Problem requirements:
From the listing below, copy each line where "管理窗口的生命周期" occurs.

Given entries:
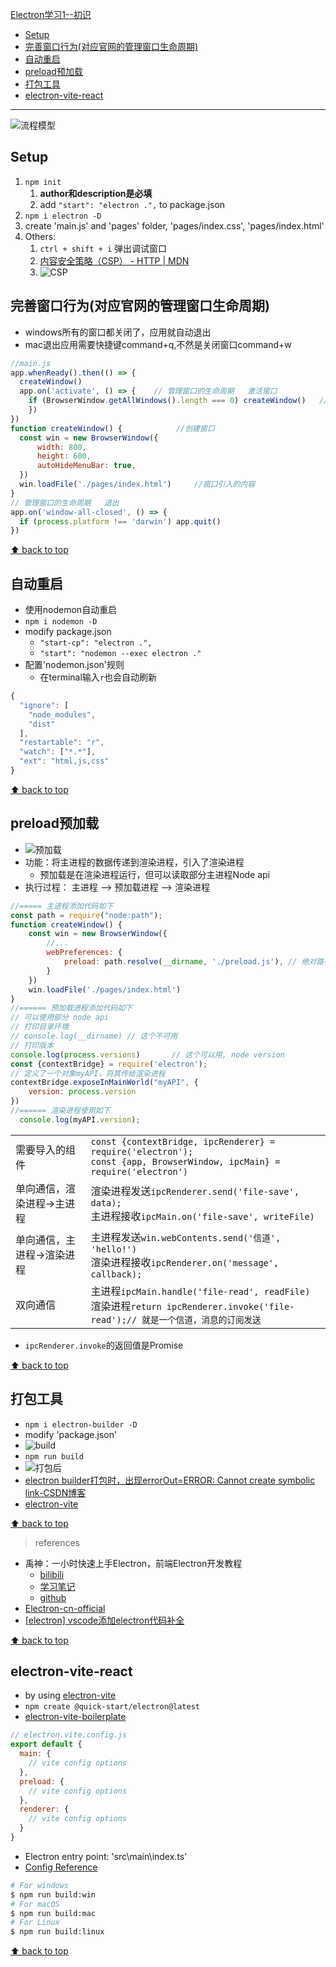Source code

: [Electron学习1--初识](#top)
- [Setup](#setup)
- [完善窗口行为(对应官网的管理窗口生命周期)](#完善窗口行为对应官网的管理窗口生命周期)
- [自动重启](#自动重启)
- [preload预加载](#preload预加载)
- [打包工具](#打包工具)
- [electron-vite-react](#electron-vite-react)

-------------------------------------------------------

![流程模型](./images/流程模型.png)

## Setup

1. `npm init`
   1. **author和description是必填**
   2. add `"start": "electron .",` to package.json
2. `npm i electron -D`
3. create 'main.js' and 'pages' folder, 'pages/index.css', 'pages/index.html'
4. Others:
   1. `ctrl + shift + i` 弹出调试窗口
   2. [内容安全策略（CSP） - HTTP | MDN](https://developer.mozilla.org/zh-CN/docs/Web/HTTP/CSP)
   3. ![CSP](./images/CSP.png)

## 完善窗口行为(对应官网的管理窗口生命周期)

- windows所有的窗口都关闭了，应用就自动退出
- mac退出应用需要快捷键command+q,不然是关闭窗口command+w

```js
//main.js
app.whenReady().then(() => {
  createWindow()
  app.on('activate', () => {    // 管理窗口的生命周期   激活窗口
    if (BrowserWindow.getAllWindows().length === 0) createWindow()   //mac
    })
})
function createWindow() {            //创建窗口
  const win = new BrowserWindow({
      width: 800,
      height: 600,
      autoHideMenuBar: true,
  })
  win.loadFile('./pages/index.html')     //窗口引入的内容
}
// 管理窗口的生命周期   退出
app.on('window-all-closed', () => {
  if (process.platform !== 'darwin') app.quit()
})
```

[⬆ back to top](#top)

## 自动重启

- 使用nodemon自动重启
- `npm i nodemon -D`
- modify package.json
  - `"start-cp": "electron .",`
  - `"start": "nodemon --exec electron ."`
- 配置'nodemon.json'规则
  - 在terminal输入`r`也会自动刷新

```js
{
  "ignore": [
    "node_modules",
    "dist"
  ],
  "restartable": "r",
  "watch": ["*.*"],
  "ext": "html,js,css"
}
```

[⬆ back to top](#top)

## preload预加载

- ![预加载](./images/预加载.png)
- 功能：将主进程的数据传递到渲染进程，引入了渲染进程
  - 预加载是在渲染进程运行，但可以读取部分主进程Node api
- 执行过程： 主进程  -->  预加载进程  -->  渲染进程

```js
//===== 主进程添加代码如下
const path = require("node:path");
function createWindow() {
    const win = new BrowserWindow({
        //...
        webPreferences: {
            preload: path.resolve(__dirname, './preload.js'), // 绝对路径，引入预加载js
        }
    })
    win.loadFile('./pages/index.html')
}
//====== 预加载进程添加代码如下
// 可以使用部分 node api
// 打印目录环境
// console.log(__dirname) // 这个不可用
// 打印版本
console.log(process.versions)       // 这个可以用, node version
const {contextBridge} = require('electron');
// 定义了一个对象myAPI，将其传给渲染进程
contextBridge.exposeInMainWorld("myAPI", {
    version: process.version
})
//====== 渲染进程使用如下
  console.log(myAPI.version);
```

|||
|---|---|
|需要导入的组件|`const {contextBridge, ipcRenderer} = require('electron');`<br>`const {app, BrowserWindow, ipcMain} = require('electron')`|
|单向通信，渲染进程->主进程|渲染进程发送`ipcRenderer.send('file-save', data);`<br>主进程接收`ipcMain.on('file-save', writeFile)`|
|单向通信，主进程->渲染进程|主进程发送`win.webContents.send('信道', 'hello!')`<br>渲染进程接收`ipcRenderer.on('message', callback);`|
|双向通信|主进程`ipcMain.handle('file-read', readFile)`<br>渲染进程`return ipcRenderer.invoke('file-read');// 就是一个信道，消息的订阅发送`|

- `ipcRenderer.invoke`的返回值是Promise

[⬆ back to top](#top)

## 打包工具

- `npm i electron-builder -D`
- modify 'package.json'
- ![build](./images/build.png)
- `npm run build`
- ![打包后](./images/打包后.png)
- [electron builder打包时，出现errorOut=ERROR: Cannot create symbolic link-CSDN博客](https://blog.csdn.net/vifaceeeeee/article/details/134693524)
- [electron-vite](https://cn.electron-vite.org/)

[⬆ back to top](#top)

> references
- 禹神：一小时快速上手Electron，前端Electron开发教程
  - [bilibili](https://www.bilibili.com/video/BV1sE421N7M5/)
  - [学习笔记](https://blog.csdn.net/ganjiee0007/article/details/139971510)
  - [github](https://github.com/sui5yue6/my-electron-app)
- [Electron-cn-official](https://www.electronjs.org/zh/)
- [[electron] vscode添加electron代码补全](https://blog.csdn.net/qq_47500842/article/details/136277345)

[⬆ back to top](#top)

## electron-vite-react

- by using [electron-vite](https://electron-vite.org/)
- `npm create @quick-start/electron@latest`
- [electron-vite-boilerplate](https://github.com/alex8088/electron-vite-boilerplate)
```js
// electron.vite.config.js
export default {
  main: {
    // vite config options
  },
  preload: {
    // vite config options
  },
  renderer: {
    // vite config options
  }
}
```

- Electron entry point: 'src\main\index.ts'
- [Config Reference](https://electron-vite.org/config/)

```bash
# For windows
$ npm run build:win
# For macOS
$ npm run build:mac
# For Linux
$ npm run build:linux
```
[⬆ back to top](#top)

Exercise response:
  app.on('activate', () => {    // 管理窗口的生命周期   激活窗口
// 管理窗口的生命周期   退出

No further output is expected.